• Work order:
Write out a word-for-word repetition of the lines that come before the line containing "#### UI 元素状态伪类" in the listing below, along with that line itself, omitting pictures.

>>>

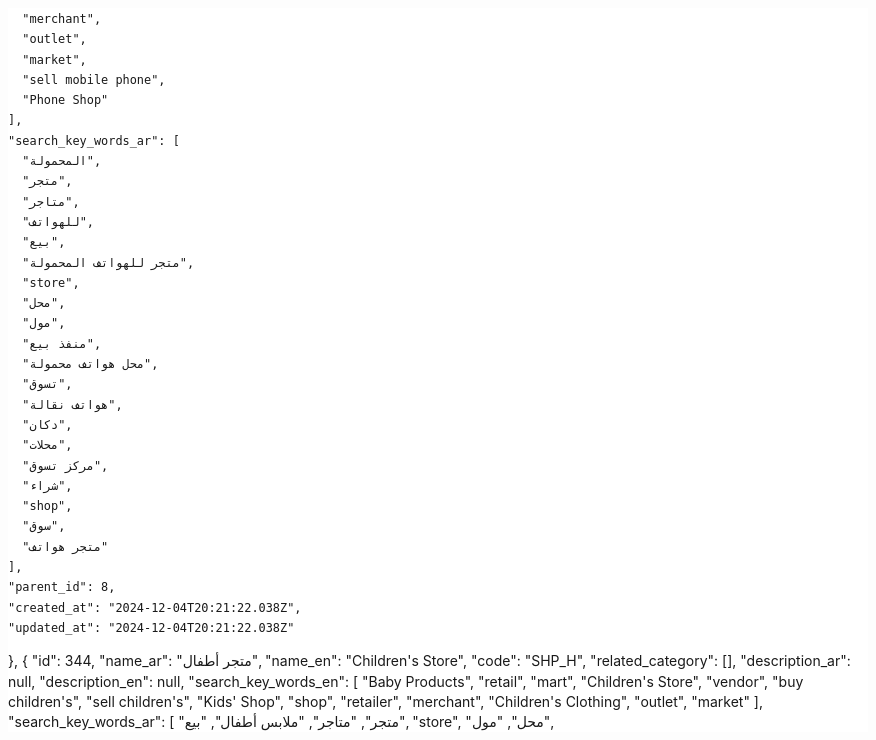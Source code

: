       "merchant",
      "outlet",
      "market",
      "sell mobile phone",
      "Phone Shop"
    ],
    "search_key_words_ar": [
      "المحمولة",
      "متجر",
      "متاجر",
      "للهواتف",
      "بيع",
      "متجر للهواتف المحمولة",
      "store",
      "محل",
      "مول",
      "منفذ بيع",
      "محل هواتف محمولة",
      "تسوق",
      "هواتف نقالة",
      "دكان",
      "محلات",
      "مركز تسوق",
      "شراء",
      "shop",
      "سوق",
      "متجر هواتف"
    ],
    "parent_id": 8,
    "created_at": "2024-12-04T20:21:22.038Z",
    "updated_at": "2024-12-04T20:21:22.038Z"
  },
  {
    "id": 344,
    "name_ar": "متجر أطفال",
    "name_en": "Children's Store",
    "code": "SHP_H",
    "related_category": [],
    "description_ar": null,
    "description_en": null,
    "search_key_words_en": [
      "Baby Products",
      "retail",
      "mart",
      "Children's Store",
      "vendor",
      "buy children's",
      "sell children's",
      "Kids' Shop",
      "shop",
      "retailer",
      "merchant",
      "Children's Clothing",
      "outlet",
      "market"
    ],
    "search_key_words_ar": [
      "متجر",
      "متاجر",
      "ملابس أطفال",
      "بيع",
      "store",
      "محل",
      "مول",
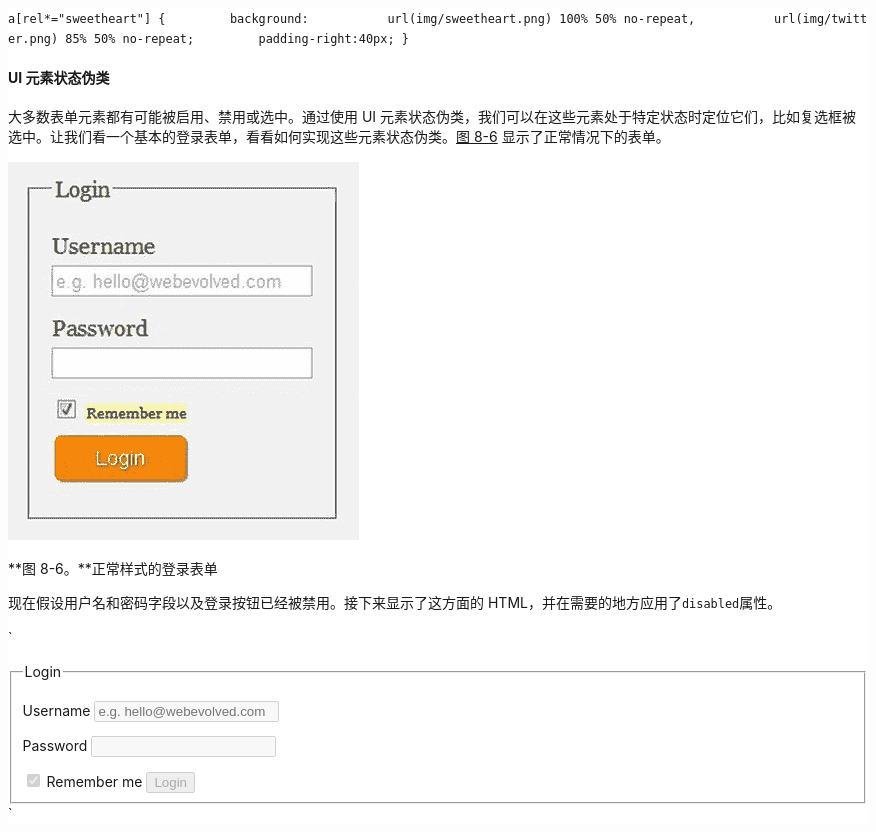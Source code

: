 `a[rel*="sweetheart"] {
        background:
          url(img/sweetheart.png) 100% 50% no-repeat,
          url(img/twitter.png) 85% 50% no-repeat;
        padding-right:40px;
}`

#### UI 元素状态伪类

大多数表单元素都有可能被启用、禁用或选中。通过使用 UI 元素状态伪类，我们可以在这些元素处于特定状态时定位它们，比如复选框被选中。让我们看一个基本的登录表单，看看如何实现这些元素状态伪类。[图 8-6](#fig_8_6) 显示了正常情况下的表单。

![images](img/9781430228745_Fig08-06.jpg)

**图 8-6。**正常样式的登录表单

现在假设用户名和密码字段以及登录按钮已经被禁用。接下来显示了这方面的 HTML，并在需要的地方应用了`disabled`属性。

`<form action="">
<fieldset>
<legend>Login</legend>

<label for="uname">Username
<input type="text" id="uname" placeholder="e.g. hello@webevolved.com" disabled />
</label>

<label for="password">Password
<input type="password" id="password" disabled />
</label>

<input type="checkbox" id="rememberme" checked disabled />
<label for="rememberme">Remember me</label>

<input type="submit" value="Login" id="login" disabled />

</fieldset>
</form>`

<<<

• Exercise solution:
Source code

:       "merchant",
      "outlet",
      "market",
      "sell mobile phone",
      "Phone Shop"
    ],
    "search_key_words_ar": [
      "المحمولة",
      "متجر",
      "متاجر",
      "للهواتف",
      "بيع",
      "متجر للهواتف المحمولة",
      "store",
      "محل",
      "مول",
      "منفذ بيع",
      "محل هواتف محمولة",
      "تسوق",
      "هواتف نقالة",
      "دكان",
      "محلات",
      "مركز تسوق",
      "شراء",
      "shop",
      "سوق",
      "متجر هواتف"
    ],
    "parent_id": 8,
    "created_at": "2024-12-04T20:21:22.038Z",
    "updated_at": "2024-12-04T20:21:22.038Z"
  },
  {
    "id": 344,
    "name_ar": "متجر أطفال",
    "name_en": "Children's Store",
    "code": "SHP_H",
    "related_category": [],
    "description_ar": null,
    "description_en": null,
    "search_key_words_en": [
      "Baby Products",
      "retail",
      "mart",
      "Children's Store",
      "vendor",
      "buy children's",
      "sell children's",
      "Kids' Shop",
      "shop",
      "retailer",
      "merchant",
      "Children's Clothing",
      "outlet",
      "market"
    ],
    "search_key_words_ar": [
      "متجر",
      "متاجر",
      "ملابس أطفال",
      "بيع",
      "store",
      "محل",
      "مول",
Source code

: `a[rel*="sweetheart"] {
        background:
          url(img/sweetheart.png) 100% 50% no-repeat,
          url(img/twitter.png) 85% 50% no-repeat;
        padding-right:40px;
}`

#### UI 元素状态伪类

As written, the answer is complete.